-- DATASET RECORDS follows --
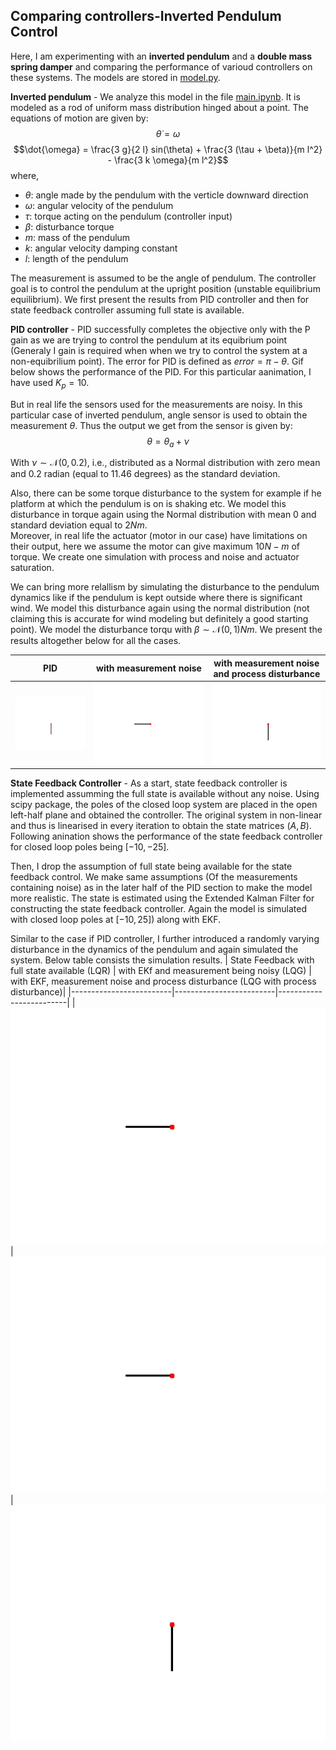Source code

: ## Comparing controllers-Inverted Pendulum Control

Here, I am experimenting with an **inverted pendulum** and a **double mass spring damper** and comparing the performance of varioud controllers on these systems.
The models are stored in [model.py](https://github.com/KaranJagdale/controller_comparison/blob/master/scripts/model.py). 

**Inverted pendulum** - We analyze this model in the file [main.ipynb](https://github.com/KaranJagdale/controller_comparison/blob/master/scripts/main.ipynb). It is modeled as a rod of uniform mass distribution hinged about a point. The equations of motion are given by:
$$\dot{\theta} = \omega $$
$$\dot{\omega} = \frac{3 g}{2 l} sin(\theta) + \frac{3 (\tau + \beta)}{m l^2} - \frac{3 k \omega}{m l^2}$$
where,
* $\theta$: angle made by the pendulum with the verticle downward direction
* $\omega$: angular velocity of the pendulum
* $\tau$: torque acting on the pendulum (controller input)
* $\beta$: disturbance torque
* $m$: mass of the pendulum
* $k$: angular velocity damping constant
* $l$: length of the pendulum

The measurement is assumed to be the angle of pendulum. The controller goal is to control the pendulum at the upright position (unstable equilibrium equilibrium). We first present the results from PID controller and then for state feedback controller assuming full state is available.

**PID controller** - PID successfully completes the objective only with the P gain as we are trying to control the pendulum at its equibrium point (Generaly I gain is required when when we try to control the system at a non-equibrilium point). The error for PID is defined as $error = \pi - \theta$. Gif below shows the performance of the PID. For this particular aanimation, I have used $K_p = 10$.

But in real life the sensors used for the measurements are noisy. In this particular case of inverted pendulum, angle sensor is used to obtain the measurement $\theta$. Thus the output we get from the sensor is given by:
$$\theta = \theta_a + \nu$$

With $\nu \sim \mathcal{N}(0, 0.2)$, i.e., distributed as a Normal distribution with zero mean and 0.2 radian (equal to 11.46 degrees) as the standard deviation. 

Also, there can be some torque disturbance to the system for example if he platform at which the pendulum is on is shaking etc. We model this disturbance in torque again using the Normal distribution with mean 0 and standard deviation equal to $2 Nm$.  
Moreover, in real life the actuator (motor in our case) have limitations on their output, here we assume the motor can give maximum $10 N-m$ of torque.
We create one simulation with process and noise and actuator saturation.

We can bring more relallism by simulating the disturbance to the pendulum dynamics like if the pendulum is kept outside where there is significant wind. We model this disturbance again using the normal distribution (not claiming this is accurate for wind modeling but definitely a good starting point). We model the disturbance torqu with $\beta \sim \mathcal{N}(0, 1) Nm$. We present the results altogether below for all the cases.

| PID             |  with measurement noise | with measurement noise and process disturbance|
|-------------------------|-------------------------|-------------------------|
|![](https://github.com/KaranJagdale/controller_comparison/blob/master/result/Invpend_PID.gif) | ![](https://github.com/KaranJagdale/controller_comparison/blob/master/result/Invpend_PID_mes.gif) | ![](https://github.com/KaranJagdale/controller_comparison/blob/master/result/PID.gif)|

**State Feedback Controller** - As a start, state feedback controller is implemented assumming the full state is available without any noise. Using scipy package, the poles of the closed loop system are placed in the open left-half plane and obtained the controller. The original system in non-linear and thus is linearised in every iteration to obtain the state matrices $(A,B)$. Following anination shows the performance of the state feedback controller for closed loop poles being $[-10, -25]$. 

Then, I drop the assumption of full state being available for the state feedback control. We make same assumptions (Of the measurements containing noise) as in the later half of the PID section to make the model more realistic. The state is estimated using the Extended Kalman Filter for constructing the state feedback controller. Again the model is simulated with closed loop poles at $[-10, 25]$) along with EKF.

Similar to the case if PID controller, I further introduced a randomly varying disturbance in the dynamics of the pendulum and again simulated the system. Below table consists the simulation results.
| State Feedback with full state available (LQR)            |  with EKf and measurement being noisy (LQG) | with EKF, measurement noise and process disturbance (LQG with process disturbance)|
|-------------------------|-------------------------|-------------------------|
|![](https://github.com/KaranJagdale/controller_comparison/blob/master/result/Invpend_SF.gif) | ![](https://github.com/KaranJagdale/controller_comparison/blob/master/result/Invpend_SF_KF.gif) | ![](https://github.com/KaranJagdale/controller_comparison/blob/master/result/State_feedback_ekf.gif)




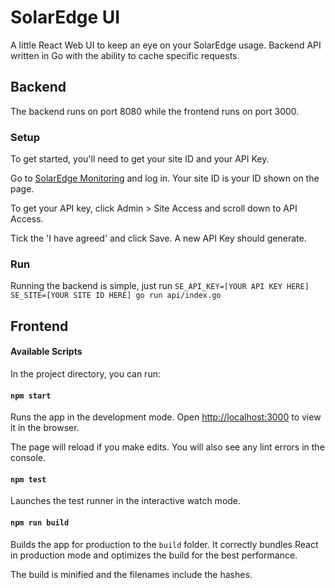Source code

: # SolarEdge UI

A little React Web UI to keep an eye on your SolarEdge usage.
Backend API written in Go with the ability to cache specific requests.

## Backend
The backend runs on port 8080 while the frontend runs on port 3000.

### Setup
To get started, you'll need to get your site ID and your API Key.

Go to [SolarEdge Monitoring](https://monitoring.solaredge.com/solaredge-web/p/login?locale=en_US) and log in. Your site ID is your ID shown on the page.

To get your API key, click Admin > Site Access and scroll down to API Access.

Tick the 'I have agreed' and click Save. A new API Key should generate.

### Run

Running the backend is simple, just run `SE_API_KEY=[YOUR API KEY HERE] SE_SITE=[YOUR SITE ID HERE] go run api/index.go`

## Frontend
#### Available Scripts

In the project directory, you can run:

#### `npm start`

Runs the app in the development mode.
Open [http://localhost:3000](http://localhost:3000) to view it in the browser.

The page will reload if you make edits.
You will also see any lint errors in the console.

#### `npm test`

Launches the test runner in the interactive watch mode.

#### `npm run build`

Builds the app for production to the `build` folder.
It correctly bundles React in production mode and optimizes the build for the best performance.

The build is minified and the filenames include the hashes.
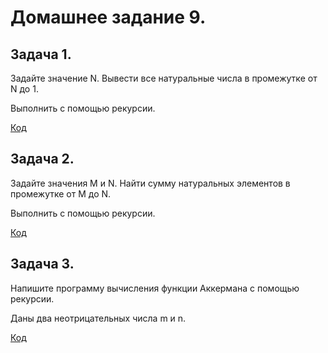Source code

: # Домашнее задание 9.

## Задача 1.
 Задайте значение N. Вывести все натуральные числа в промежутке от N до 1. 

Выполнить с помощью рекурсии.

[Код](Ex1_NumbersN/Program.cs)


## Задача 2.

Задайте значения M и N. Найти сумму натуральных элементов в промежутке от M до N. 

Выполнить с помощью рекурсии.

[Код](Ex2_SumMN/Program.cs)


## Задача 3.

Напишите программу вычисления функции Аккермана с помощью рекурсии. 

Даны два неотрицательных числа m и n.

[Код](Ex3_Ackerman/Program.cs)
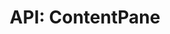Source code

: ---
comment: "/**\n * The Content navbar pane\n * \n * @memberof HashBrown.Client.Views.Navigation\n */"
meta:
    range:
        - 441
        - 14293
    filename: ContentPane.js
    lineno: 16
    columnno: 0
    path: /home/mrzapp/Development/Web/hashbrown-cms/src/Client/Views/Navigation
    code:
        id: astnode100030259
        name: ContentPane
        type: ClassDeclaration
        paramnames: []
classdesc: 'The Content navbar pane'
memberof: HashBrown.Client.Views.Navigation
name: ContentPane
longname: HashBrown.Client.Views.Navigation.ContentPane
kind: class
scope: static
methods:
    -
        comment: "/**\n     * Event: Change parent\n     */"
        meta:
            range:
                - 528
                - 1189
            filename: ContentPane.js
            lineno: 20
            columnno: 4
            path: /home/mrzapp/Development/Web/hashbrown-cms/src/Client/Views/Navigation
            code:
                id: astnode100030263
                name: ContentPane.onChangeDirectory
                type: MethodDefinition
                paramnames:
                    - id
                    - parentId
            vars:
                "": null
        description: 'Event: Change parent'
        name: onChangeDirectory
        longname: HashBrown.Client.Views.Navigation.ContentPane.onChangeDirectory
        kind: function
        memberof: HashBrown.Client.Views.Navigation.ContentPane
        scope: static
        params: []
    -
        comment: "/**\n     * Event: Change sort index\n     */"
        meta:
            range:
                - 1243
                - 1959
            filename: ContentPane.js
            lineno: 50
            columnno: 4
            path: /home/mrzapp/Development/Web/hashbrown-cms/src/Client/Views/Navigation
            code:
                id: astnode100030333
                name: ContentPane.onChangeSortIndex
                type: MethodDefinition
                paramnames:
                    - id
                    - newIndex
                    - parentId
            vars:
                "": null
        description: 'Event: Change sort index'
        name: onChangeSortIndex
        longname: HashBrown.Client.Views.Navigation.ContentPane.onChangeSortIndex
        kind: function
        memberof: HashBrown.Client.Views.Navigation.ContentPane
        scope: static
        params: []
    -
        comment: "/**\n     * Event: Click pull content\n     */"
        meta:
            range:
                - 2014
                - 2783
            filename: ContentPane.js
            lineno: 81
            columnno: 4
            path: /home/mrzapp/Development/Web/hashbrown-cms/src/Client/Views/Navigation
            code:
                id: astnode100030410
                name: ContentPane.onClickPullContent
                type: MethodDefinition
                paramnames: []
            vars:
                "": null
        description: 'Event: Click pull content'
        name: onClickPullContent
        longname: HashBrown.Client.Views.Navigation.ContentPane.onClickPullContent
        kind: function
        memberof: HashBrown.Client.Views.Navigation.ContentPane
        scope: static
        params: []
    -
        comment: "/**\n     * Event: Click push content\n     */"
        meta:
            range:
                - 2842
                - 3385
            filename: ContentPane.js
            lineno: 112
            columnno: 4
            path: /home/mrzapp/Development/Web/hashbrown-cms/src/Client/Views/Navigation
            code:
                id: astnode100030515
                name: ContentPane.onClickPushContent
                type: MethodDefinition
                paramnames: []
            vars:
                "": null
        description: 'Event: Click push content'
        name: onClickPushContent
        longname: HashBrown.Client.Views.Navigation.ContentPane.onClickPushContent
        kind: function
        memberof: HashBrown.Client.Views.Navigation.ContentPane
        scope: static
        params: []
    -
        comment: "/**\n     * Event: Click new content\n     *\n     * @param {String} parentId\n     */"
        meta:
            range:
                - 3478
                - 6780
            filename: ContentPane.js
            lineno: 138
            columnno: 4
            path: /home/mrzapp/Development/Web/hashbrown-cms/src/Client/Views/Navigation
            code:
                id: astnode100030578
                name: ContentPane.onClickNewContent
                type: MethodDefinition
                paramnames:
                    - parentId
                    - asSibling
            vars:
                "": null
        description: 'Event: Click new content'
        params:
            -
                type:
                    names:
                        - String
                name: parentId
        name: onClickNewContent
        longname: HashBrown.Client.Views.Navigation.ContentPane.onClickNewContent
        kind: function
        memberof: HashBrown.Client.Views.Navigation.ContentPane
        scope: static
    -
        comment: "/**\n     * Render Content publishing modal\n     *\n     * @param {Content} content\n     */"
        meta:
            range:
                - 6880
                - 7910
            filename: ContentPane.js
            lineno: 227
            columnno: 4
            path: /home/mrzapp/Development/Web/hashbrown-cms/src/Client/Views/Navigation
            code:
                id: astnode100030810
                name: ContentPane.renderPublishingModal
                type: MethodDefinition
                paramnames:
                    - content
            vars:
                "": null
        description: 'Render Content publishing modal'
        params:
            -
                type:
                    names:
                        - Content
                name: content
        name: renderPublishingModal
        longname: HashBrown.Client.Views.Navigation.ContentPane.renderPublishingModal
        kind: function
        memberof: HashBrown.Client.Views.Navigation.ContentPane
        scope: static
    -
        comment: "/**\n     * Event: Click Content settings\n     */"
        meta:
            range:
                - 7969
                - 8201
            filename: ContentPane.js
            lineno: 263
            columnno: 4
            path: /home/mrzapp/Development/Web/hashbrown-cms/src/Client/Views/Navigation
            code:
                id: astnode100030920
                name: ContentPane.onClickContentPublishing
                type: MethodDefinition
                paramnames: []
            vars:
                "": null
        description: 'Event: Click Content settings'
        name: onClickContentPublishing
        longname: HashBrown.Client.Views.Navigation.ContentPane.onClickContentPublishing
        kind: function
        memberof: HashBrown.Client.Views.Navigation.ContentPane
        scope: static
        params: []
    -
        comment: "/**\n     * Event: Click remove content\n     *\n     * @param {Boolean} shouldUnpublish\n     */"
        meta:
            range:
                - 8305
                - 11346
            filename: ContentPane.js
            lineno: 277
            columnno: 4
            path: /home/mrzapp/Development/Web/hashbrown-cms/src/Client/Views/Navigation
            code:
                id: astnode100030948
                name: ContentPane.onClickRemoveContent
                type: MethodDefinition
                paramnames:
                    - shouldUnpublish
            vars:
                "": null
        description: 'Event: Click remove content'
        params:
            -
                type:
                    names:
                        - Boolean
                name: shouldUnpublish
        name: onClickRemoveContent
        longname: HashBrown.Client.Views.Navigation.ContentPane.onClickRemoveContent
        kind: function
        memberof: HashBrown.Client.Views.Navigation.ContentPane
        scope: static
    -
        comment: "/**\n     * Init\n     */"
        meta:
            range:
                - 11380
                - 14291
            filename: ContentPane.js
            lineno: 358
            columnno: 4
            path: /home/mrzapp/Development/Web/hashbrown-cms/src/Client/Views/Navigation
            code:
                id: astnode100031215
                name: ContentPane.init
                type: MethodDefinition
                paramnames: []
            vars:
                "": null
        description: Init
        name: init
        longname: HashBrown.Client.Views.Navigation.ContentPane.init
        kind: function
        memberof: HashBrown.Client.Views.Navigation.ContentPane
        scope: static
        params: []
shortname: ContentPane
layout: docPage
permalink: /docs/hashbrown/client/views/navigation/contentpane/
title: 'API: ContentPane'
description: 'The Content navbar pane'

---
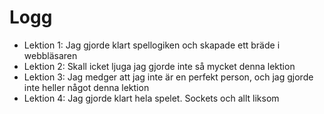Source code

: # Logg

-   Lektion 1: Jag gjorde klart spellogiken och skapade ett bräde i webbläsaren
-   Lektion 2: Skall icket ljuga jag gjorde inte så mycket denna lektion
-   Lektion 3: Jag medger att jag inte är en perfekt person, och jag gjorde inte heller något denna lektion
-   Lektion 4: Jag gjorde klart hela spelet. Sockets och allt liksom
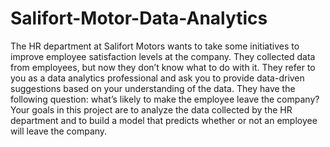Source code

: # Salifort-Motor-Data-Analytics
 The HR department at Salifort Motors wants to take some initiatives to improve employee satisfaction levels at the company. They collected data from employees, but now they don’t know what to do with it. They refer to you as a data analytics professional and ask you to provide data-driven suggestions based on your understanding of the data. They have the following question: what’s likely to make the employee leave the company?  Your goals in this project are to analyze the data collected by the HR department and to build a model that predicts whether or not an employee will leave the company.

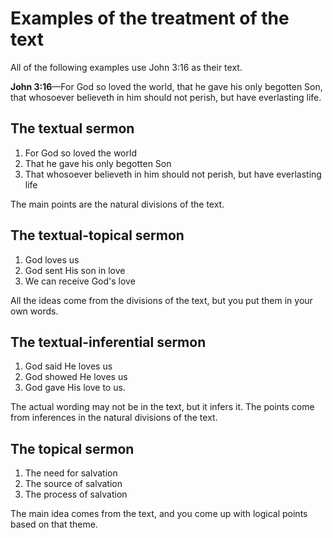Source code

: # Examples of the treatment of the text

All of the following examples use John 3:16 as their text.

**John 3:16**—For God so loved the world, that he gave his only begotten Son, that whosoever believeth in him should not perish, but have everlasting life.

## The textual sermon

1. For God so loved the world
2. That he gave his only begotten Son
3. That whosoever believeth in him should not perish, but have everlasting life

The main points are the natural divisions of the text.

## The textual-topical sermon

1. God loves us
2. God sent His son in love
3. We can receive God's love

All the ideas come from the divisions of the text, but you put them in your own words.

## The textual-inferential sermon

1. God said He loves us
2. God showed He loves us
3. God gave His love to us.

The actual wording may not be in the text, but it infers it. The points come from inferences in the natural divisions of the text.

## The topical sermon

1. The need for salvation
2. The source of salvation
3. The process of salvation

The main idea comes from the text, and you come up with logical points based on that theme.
-- DATASET RECORDS concluded --
• WORK TO COMPLETE
Provide the number of lines in the entries that include "loved", and no other text.

• WRITTEN SOLUTION
2